Walter Guillory going down in housing authority mess

by Leslie Turk

Bribery charge comes three years after executive director resigned from the Lafayette Housing Authority, and there is more to come.

Walter Guillory is facing federal bribery and wire fraud charges stemming from his role in a bid-fixing scheme at the Lafayette Housing Authority and Opelousas Housing Authority. The bill of information, filed Dec. 19 by U.S. Attorney Stephanie Finley, accuses the former executive director of receiving more than $100,000 in bribes from vendors while heading the two agencies. It comes three years after Guillory resigned as ED of the Lafayette agency.

Former LHA Executive Director Walter Guillory

Guillory was in charge of the LHA from 1998 through 2010, having served a dual role heading the OHA from 2005 to 2009. He resigned in October 2010, in the midst of a federal investigation of the agency. The federal probe was prompted by an independent audit that pointed to 16 serious problems with how the agency is managed and questioned more than $240,000 in payments to contractors working the Disaster Housing Assistance Program, purportedly designed to help poor people find suitable housing after hurricanes Katrina and Rita. Former Lafayette City-Parish Councilman Chris Williams was a DHAP case worker, a fact that came to light as a result of the independent audit. Fired along with the other case workers, he has been in an ongoing battle with the LHA over back pay.

The audit's findings prompted an investigation by the Louisiana legislative auditor, FBI and the U.S. Department of Housing and Urban Development's inspector general after Guillory, apparently displeased with the independent auditor's findings, suggested to his board of directors that it hire a new CPA firm.

Guillory is the second person to be charged in the three-year investigation, but he won't be the last. Whether prosecutors get any higher than Guillory remains to be seen, but if Guillory took a bribe, someone paid it. That someone has thus far been identified in court papers only as "K.A."
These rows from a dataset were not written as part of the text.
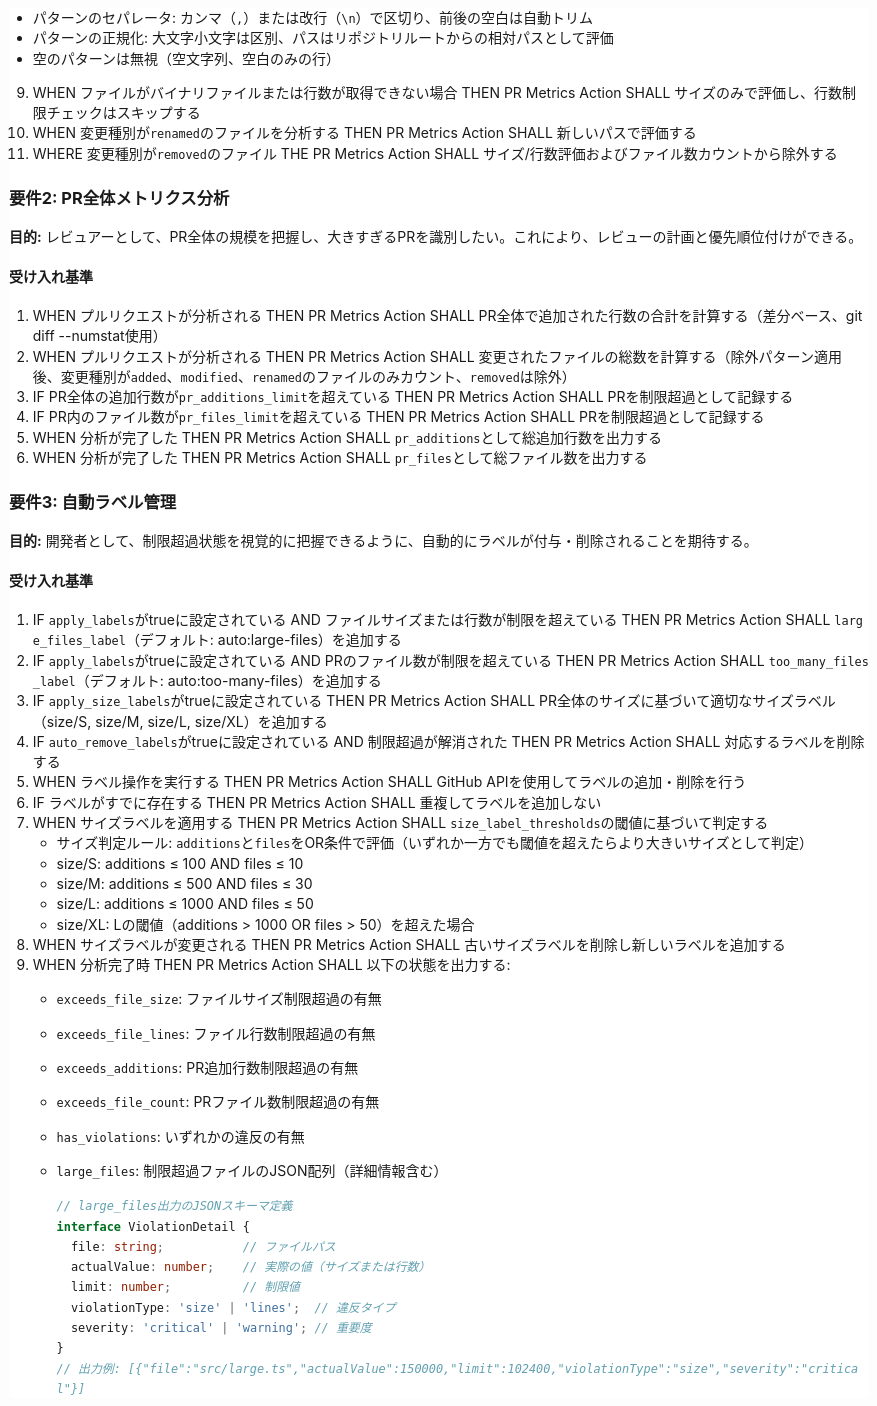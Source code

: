    - パターンのセパレータ: カンマ（`,`）または改行（`\n`）で区切り、前後の空白は自動トリム
   - パターンの正規化: 大文字小文字は区別、パスはリポジトリルートからの相対パスとして評価
   - 空のパターンは無視（空文字列、空白のみの行）
9. WHEN ファイルがバイナリファイルまたは行数が取得できない場合 THEN PR Metrics Action SHALL サイズのみで評価し、行数制限チェックはスキップする
10. WHEN 変更種別が`renamed`のファイルを分析する THEN PR Metrics Action SHALL 新しいパスで評価する
11. WHERE 変更種別が`removed`のファイル THE PR Metrics Action SHALL サイズ/行数評価およびファイル数カウントから除外する

### 要件2: PR全体メトリクス分析

**目的:** レビュアーとして、PR全体の規模を把握し、大きすぎるPRを識別したい。これにより、レビューの計画と優先順位付けができる。

#### 受け入れ基準

1. WHEN プルリクエストが分析される THEN PR Metrics Action SHALL PR全体で追加された行数の合計を計算する（差分ベース、git diff --numstat使用）
2. WHEN プルリクエストが分析される THEN PR Metrics Action SHALL 変更されたファイルの総数を計算する（除外パターン適用後、変更種別が`added`、`modified`、`renamed`のファイルのみカウント、`removed`は除外）
3. IF PR全体の追加行数が`pr_additions_limit`を超えている THEN PR Metrics Action SHALL PRを制限超過として記録する
4. IF PR内のファイル数が`pr_files_limit`を超えている THEN PR Metrics Action SHALL PRを制限超過として記録する
5. WHEN 分析が完了した THEN PR Metrics Action SHALL `pr_additions`として総追加行数を出力する
6. WHEN 分析が完了した THEN PR Metrics Action SHALL `pr_files`として総ファイル数を出力する

### 要件3: 自動ラベル管理

**目的:** 開発者として、制限超過状態を視覚的に把握できるように、自動的にラベルが付与・削除されることを期待する。

#### 受け入れ基準

1. IF `apply_labels`がtrueに設定されている AND ファイルサイズまたは行数が制限を超えている THEN PR Metrics Action SHALL `large_files_label`（デフォルト: auto:large-files）を追加する
2. IF `apply_labels`がtrueに設定されている AND PRのファイル数が制限を超えている THEN PR Metrics Action SHALL `too_many_files_label`（デフォルト: auto:too-many-files）を追加する
3. IF `apply_size_labels`がtrueに設定されている THEN PR Metrics Action SHALL PR全体のサイズに基づいて適切なサイズラベル（size/S, size/M, size/L, size/XL）を追加する
4. IF `auto_remove_labels`がtrueに設定されている AND 制限超過が解消された THEN PR Metrics Action SHALL 対応するラベルを削除する
5. WHEN ラベル操作を実行する THEN PR Metrics Action SHALL GitHub APIを使用してラベルの追加・削除を行う
6. IF ラベルがすでに存在する THEN PR Metrics Action SHALL 重複してラベルを追加しない
7. WHEN サイズラベルを適用する THEN PR Metrics Action SHALL `size_label_thresholds`の閾値に基づいて判定する
   - サイズ判定ルール: `additions`と`files`をOR条件で評価（いずれか一方でも閾値を超えたらより大きいサイズとして判定）
   - size/S: additions ≤ 100 AND files ≤ 10
   - size/M: additions ≤ 500 AND files ≤ 30
   - size/L: additions ≤ 1000 AND files ≤ 50
   - size/XL: Lの閾値（additions > 1000 OR files > 50）を超えた場合
8. WHEN サイズラベルが変更される THEN PR Metrics Action SHALL 古いサイズラベルを削除し新しいラベルを追加する
9. WHEN 分析完了時 THEN PR Metrics Action SHALL 以下の状態を出力する:
   - `exceeds_file_size`: ファイルサイズ制限超過の有無
   - `exceeds_file_lines`: ファイル行数制限超過の有無
   - `exceeds_additions`: PR追加行数制限超過の有無
   - `exceeds_file_count`: PRファイル数制限超過の有無
   - `has_violations`: いずれかの違反の有無
   - `large_files`: 制限超過ファイルのJSON配列（詳細情報含む）

     ```typescript
     // large_files出力のJSONスキーマ定義
     interface ViolationDetail {
       file: string;           // ファイルパス
       actualValue: number;    // 実際の値（サイズまたは行数）
       limit: number;          // 制限値
       violationType: 'size' | 'lines';  // 違反タイプ
       severity: 'critical' | 'warning'; // 重要度
     }
     // 出力例: [{"file":"src/large.ts","actualValue":150000,"limit":102400,"violationType":"size","severity":"critical"}]
     ```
The U.S. attorney's office claims Guillory used his position to enrich himself by soliciting and accepting donations and other things of value from vendors and contractors of the LHA and OHA, specifically "K.A." Because of Guillory's actions, that contractor was able to circumvent public bid laws and win just about every construction contract awarded by the agency from 2007 to 2009, according to the bill of information.

The IND contends K.A. is Kendall Anderson of Anderson Iron Works. Anderson all but confirmed as much when The IND spoke with him in June. "I guess" was his response to a question about whether he is the "K.A." in court documents.

That prosecutors charged Guillory in a bill of information, rather than send the case to a grand jury, likely indicates he has agreed to plead guilty. The first person charged in the alleged bid-fixing scheme, Garnette Thomas, pleaded guilty to conspiracy to commit wire fraud in September. According to evidence presented at the guilty plea, Thomas was employed as the OHA's grant and capital funds coordinator from 2005 to 2009 and admitted that she conspired with other unnamed conspirators to send and receive fake bids by email in order to circumvent state and federal bid laws. Prosecutors say Thomas and others used letterhead and information of other contractors not placing bids on the projects to further the scheme. Read more here.

Guillory, according to the bill of information charging him, approved the contracts with full knowledge that bid rules, laws and regulations were not being followed.

The LHA and OHA are federally funded by the U.S. Department of Housing and Urban Development to provide safe, sanitary and affordable housing to the poor. As a result of the investigations, the LHA's board of directors was removed, and HUD seized control of the troubled agency.